I’ve been delving into grainy movie memories from my childhood (several of which I’ve mentioned of late). One which I wanted to check out was Sorcerer, a 1977 film directed by William Friedkin (of The Exorcist fame) and starring Roy Scheider, who was fresh off the boat from his fishing excursion in Jaws.

I’d been fascinated by the poster for Sorcerer as a kid and the viewer comments on The Internet Movie Database touted it as an underappreciated gem.

The story revolved around four dodgy characters from various locales around the globe that end up hiding out in some South American village. Through a chain of events, they become mercenaries, driving two trucks laden with nitroglycerin through the jungle at great peril.

(Paloma was intrigued by this concept as a potential career opportunity)
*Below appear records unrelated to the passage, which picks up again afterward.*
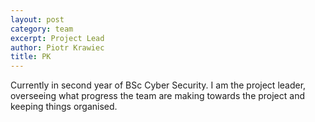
 ```yaml
---
layout: post
category: team
excerpt: Project Lead
author: Piotr Krawiec
title: PK
---
```


Currently in second year of BSc Cyber Security. I am the project leader, overseeing what progress the team are making towards the project and keeping things organised.


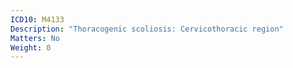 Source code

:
 ```yaml
---
ICD10: M4133
Description: "Thoracogenic scoliosis: Cervicothoracic region"
Matters: No
Weight: 0
---
```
Inspired by the viewing of Sorcerer, I decided that we should take a trek of our own, sans nitroglycerin, to a small town in the middle of nowhere where a restaurant boasted their catfish to be the finest in the state.

Paloma, ever supportive of my random whims – and won over by my assertion that such a place would certainly have pie – agreed to the venture, so long as I knew where we were going.

(leading to my assessment, halfway somewhere, that “we should be going west…or maybe south.”)

Thirty-five miles from our front door, there it was, a giant fiberglass catfish, perched majestically atop the roof of a roadside shack, proclaiming to all passers-by, here be catfish!

In the end, the catfish was serviceable, the Mississippi mud pie was, in the words of Paloma, “divine,” the thirty-foot catfish sign was the most life-like thirty-foot catfish sign I’ve ever seen, and Sorcerer was gritty, suspenseful, slightly surreal and well worth the walk to the mailbox.

There’s a lot of stuff under the sea. Here are four songs titled after some of the things that might be found in the briny deep…

The Other Two – Tasty Fish
from The Other Two & You

New Order were college radio darlings when I was in school and a lot of my friends loved the band. I was much more a casual listener.

In 1993, Gillian Gilbert and Stephen Morris – half of New Order – released an album as The Other Two. I liked it enough to file it away, but I couldn’t have named a song by the duo until Tasty Fish popped up.

It’s totally charming electro-pop, a pulsating, shimmering three minutes or so that would have been enough for me to hold onto the album to be rediscovered one day.

The B-52’s – Rock Lobster
from The B-52’s

I know that I wasn’t familiar with Rock Lobster in ’79. I can’t imagine that I heard the song until 97X went on the air four years later.

Then, Rock Lobster was a staple for the station and a burst of fun from the radio when it would come up.

Hooverphonic – Tuna
from Blue Wonder Power Milk

Like a lot of people, I was mesmerized the first time I heard A New Stereophonic Sound Spectacular by the electronica/trip hop of the Belgian band Hooverphonic. It was a hypnotic listening experience.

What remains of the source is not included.